The fact that quitting drinking did not fully resolve this issue is what alerted me to the fact that I had a lot more work to do. As I've been working my trauma recovery for a few years now, I don't Frankenstein awake anymore. But I still often fall into phases where I overascribe meaning to trivial inconveniences and view the world through a very negative lens. Anything that goes wrong must have gone wrong because I deserved it. I often find it very difficult to think of a single good thing. I can't remember a single kindness that anyone has ever done for me, I can't think of a single positive quality about myself, I can't remember anything ever working out or going right. All I can see is the bad things, the worst failures of empathy, the most malicious acts of violence and cruelest indifferences.
Now, I am not necessarily a fan of gratitude practices because, for me, due to my own personal history, it can feel like an attempt to dissociate from my feelings. So instead what I do is I keep a list. A list of things that remind me that the world is not solely a cruel place, that I am not a piece of shit, that good things sometimes do happen, that fairness and justice do actually transpire sometimes. I am under no obligation to feel grateful for them, but I'm free to if I want haha. Many of the entries on my list are kind things that you guys have said to me. The time a complete internet stranger engineered a whole contest just to get my email address so he could secretly paypal me $300 to pay for an expense I had mentioned I was really stressed out about. The woman who volunteered to donate a kidney to any match for no reason except that she had a spare.
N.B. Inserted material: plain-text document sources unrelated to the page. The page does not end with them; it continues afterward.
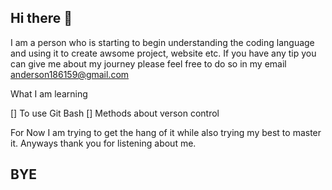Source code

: ## Hi there 👋
I am a person who is starting to begin understanding the coding language and using it to create awsome project, website etc.
If you have any tip you can give me about my journey please feel free to do so in my email anderson186159@gmail.com


What I am learning

[] To use Git Bash
[] Methods about verson control

For Now I am trying to get the hang of it while also trying my best to master it. Anyways thank you for listening about me.

## BYE
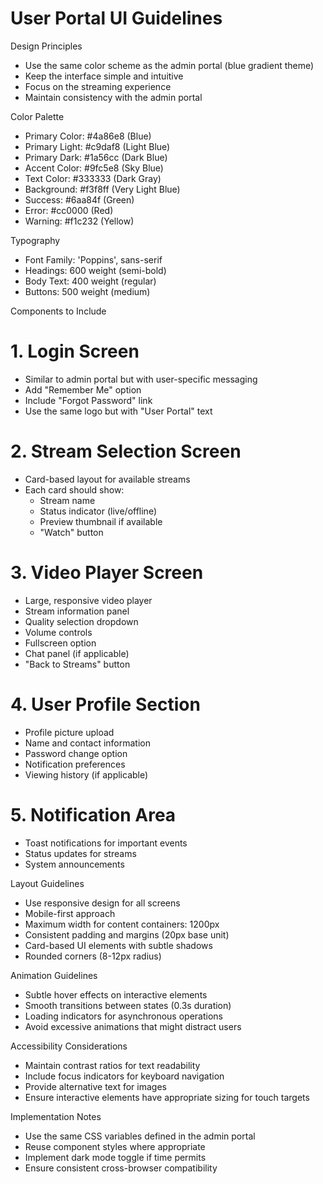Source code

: # User Portal UI Guidelines

 Design Principles
- Use the same color scheme as the admin portal (blue gradient theme)
- Keep the interface simple and intuitive
- Focus on the streaming experience
- Maintain consistency with the admin portal

 Color Palette
- Primary Color: #4a86e8 (Blue)
- Primary Light: #c9daf8 (Light Blue)
- Primary Dark: #1a56cc (Dark Blue)
- Accent Color: #9fc5e8 (Sky Blue)
- Text Color: #333333 (Dark Gray)
- Background: #f3f8ff (Very Light Blue)
- Success: #6aa84f (Green)
- Error: #cc0000 (Red)
- Warning: #f1c232 (Yellow)

 Typography
- Font Family: 'Poppins', sans-serif
- Headings: 600 weight (semi-bold)
- Body Text: 400 weight (regular)
- Buttons: 500 weight (medium)

 Components to Include

# 1. Login Screen
- Similar to admin portal but with user-specific messaging
- Add "Remember Me" option
- Include "Forgot Password" link
- Use the same logo but with "User Portal" text

# 2. Stream Selection Screen
- Card-based layout for available streams
- Each card should show:
  - Stream name
  - Status indicator (live/offline)
  - Preview thumbnail if available
  - "Watch" button

# 3. Video Player Screen
- Large, responsive video player
- Stream information panel
- Quality selection dropdown
- Volume controls
- Fullscreen option
- Chat panel (if applicable)
- "Back to Streams" button

# 4. User Profile Section
- Profile picture upload
- Name and contact information
- Password change option
- Notification preferences
- Viewing history (if applicable)

# 5. Notification Area
- Toast notifications for important events
- Status updates for streams
- System announcements

 Layout Guidelines
- Use responsive design for all screens
- Mobile-first approach
- Maximum width for content containers: 1200px
- Consistent padding and margins (20px base unit)
- Card-based UI elements with subtle shadows
- Rounded corners (8-12px radius)

 Animation Guidelines
- Subtle hover effects on interactive elements
- Smooth transitions between states (0.3s duration)
- Loading indicators for asynchronous operations
- Avoid excessive animations that might distract users

 Accessibility Considerations
- Maintain contrast ratios for text readability
- Include focus indicators for keyboard navigation
- Provide alternative text for images
- Ensure interactive elements have appropriate sizing for touch targets

 Implementation Notes
- Use the same CSS variables defined in the admin portal
- Reuse component styles where appropriate
- Implement dark mode toggle if time permits
- Ensure consistent cross-browser compatibility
The time someone literally gifted me their own pants because they had just bought the last pair in my size.
I keep my list close and I read it whenever I am struggling to remember that not everything is horrible all the time. It beats drinking ;). I invite you to share something that reminds you of goodness in the world or your own deservingness of good things today.
I hope you have a great day and, if not, I hope you will be gentle with yourself.
IWNDWYT.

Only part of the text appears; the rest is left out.